┌──

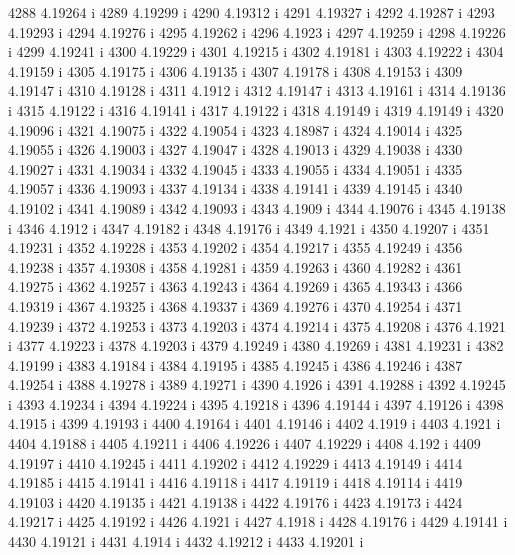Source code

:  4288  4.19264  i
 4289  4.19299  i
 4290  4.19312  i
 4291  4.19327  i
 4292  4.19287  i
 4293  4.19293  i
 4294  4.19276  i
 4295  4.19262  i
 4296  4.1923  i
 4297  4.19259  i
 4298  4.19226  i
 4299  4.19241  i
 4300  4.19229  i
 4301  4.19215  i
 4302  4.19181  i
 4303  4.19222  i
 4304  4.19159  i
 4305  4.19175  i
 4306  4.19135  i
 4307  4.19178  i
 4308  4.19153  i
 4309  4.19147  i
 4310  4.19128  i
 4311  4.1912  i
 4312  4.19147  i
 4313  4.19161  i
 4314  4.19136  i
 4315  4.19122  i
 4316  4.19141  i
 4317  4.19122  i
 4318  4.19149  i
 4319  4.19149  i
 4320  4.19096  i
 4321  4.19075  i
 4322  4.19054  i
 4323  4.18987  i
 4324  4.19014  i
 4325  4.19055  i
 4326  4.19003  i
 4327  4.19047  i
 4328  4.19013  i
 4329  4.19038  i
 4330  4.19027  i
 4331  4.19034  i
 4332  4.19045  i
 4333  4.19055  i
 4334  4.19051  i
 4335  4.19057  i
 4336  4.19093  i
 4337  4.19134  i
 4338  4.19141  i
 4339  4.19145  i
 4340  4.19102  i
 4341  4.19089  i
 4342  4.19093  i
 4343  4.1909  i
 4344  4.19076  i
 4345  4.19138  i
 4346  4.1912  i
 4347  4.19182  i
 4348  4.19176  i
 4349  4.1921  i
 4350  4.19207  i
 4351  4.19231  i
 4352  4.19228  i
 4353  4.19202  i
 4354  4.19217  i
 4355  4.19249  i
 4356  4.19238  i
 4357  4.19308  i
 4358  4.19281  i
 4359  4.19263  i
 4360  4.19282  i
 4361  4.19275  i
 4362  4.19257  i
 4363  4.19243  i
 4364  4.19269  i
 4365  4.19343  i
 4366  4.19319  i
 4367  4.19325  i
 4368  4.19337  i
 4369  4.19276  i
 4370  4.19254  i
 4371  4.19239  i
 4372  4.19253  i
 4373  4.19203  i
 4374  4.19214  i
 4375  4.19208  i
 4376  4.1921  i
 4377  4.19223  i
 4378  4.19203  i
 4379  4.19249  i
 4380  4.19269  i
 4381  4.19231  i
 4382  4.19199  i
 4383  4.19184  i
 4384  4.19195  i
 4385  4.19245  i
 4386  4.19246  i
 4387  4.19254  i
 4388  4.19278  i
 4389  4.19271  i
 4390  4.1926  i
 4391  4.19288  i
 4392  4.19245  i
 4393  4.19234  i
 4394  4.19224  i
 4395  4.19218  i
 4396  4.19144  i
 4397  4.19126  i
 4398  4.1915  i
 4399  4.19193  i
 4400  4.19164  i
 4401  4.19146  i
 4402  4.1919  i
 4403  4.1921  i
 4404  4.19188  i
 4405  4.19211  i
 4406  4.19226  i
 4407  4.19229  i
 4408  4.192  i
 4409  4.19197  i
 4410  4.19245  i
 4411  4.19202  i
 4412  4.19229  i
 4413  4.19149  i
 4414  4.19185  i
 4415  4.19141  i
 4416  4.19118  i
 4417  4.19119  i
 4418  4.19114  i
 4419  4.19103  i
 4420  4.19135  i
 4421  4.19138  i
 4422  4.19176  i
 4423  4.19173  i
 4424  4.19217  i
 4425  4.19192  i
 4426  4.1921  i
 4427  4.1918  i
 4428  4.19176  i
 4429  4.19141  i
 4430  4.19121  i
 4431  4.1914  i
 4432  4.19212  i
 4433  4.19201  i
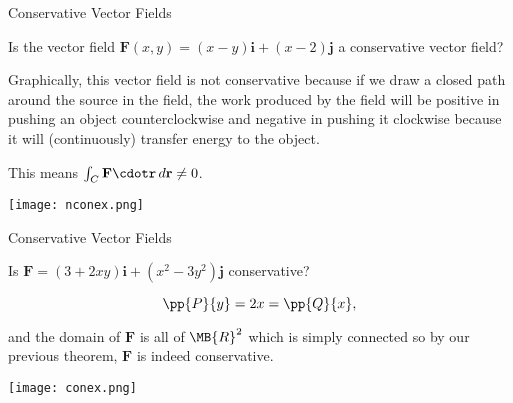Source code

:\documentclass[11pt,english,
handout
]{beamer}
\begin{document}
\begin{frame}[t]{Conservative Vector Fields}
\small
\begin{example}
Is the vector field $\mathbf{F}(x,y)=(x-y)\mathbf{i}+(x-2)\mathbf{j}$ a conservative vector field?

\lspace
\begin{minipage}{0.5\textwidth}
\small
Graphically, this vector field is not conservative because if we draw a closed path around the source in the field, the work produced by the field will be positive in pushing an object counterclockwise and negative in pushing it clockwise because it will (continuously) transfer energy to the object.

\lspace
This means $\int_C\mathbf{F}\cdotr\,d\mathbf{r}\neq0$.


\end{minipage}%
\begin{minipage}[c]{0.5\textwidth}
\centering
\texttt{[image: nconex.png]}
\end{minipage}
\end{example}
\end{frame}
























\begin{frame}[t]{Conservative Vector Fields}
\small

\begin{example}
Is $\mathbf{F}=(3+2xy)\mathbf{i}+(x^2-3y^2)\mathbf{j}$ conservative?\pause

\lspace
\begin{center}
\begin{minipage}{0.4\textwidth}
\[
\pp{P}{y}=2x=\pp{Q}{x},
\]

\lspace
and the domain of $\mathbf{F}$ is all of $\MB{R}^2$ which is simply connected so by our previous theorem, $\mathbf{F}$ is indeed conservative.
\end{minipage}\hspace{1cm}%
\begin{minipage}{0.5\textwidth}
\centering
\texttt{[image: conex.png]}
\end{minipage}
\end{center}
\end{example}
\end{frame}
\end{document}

└──

• **REQUIRED WORK**: Each line of the listing that includes the word "mathbf" should be copied out.

• **SOLUTION TO THIS EXERCISE**:
Is the vector field $\mathbf{F}(x,y)=(x-y)\mathbf{i}+(x-2)\mathbf{j}$ a conservative vector field?
This means $\int_C\mathbf{F}\cdotr\,d\mathbf{r}\neq0$.
Is $\mathbf{F}=(3+2xy)\mathbf{i}+(x^2-3y^2)\mathbf{j}$ conservative?\pause
and the domain of $\mathbf{F}$ is all of $\MB{R}^2$ which is simply connected so by our previous theorem, $\mathbf{F}$ is indeed conservative.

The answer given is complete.